This repository contains the implementation of the work in Practical Bayesian Optimization for Variable Cost Objectives and Optimization, fast and slow: optimally switching between local and Bayesian optimization.
The project should install for linux via
pip install git+https://github.com/markm541374/gpbo@master
if you have the required dependencies already installed. I reccomend using a virtualenv. On a clean installation of ubuntu 18.04 64bit these can be installed via
sudo apt install python-pip python-tk git gfortran libopenblas-dev liblapack-dev liblapacke-dev
pip install numpy
It may be necessary to recompile the code in /gpbo/cproj which is a custom Gaussian Process library allowing observation and inference of first of second derivatives for any kernels that have all the necessary higher order derivatives defined in kernels.ccp (so far only squared exponential and Matern 5/2).
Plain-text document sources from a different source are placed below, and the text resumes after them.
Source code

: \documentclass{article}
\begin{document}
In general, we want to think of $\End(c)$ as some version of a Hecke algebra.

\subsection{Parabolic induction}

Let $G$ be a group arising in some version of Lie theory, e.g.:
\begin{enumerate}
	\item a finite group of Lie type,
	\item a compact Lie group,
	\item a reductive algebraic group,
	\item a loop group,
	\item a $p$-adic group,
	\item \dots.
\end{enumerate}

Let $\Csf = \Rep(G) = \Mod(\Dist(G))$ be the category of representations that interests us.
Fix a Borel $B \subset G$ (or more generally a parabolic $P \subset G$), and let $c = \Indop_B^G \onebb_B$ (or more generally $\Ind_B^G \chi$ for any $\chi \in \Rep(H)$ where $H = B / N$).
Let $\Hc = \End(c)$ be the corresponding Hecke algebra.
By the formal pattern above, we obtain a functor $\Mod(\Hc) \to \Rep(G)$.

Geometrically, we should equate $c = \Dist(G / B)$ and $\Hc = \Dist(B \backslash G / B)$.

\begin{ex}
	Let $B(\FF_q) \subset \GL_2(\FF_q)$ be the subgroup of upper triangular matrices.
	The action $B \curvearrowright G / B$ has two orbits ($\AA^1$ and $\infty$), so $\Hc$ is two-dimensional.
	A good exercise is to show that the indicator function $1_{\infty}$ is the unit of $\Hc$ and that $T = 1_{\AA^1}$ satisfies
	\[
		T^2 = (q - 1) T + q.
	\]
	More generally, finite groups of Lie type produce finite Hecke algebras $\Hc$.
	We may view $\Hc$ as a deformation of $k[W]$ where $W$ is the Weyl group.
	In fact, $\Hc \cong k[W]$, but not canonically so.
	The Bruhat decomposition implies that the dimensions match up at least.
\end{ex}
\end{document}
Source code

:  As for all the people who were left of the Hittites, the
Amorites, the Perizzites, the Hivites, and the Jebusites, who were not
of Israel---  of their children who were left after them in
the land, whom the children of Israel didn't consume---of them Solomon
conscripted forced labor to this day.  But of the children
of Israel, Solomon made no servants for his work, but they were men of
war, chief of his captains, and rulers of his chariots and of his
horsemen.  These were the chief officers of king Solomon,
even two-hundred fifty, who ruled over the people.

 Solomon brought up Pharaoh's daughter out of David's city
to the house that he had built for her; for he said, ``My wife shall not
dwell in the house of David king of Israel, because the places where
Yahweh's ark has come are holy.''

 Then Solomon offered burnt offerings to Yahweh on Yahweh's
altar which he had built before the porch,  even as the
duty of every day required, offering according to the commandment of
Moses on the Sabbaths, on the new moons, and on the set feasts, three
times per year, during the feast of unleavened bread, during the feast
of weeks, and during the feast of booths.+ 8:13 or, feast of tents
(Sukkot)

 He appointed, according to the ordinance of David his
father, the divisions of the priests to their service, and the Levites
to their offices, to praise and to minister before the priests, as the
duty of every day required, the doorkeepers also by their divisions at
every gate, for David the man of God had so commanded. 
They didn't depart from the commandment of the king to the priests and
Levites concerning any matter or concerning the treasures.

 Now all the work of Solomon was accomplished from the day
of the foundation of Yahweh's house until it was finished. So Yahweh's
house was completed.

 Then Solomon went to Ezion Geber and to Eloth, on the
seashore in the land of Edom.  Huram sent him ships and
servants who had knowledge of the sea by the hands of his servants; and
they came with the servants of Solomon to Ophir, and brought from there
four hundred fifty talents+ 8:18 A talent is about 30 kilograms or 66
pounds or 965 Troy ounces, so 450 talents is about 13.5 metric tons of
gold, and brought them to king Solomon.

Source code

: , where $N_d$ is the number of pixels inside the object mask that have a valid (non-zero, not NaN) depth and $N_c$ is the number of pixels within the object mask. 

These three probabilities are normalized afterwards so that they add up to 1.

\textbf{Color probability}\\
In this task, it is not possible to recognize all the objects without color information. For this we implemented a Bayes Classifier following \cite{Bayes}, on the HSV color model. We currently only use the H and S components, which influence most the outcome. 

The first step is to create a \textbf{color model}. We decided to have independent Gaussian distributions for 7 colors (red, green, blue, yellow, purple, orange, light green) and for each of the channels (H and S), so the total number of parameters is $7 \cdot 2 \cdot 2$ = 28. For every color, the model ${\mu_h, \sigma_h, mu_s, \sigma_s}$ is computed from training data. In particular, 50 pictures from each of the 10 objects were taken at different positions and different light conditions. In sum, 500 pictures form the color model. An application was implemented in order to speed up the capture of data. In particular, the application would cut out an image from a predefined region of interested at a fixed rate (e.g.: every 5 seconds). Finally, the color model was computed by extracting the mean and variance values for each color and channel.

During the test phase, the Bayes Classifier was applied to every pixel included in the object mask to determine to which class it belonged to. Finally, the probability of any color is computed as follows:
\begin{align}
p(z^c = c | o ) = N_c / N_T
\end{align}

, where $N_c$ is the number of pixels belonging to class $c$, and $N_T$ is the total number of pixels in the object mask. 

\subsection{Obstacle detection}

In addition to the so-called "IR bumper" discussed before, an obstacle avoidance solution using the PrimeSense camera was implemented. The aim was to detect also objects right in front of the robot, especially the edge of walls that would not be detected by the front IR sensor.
Assuming g++ is available and all libraries are in the default path this can be done using the script /gpbo/cproj/build.sh . Otherwise the script /gpbo/cproj/buildgrey.sh will need to be modified to suit your system by explicitly providing paths to lapack, cblas and any other libraries that may not be found by defalt.
The /examples folder provides a minimal demonstration of BLOSSOM, PES, PES adapted for variable fidelity objectives, and EI using both slice sampled and maximum likleihood hyperparameters.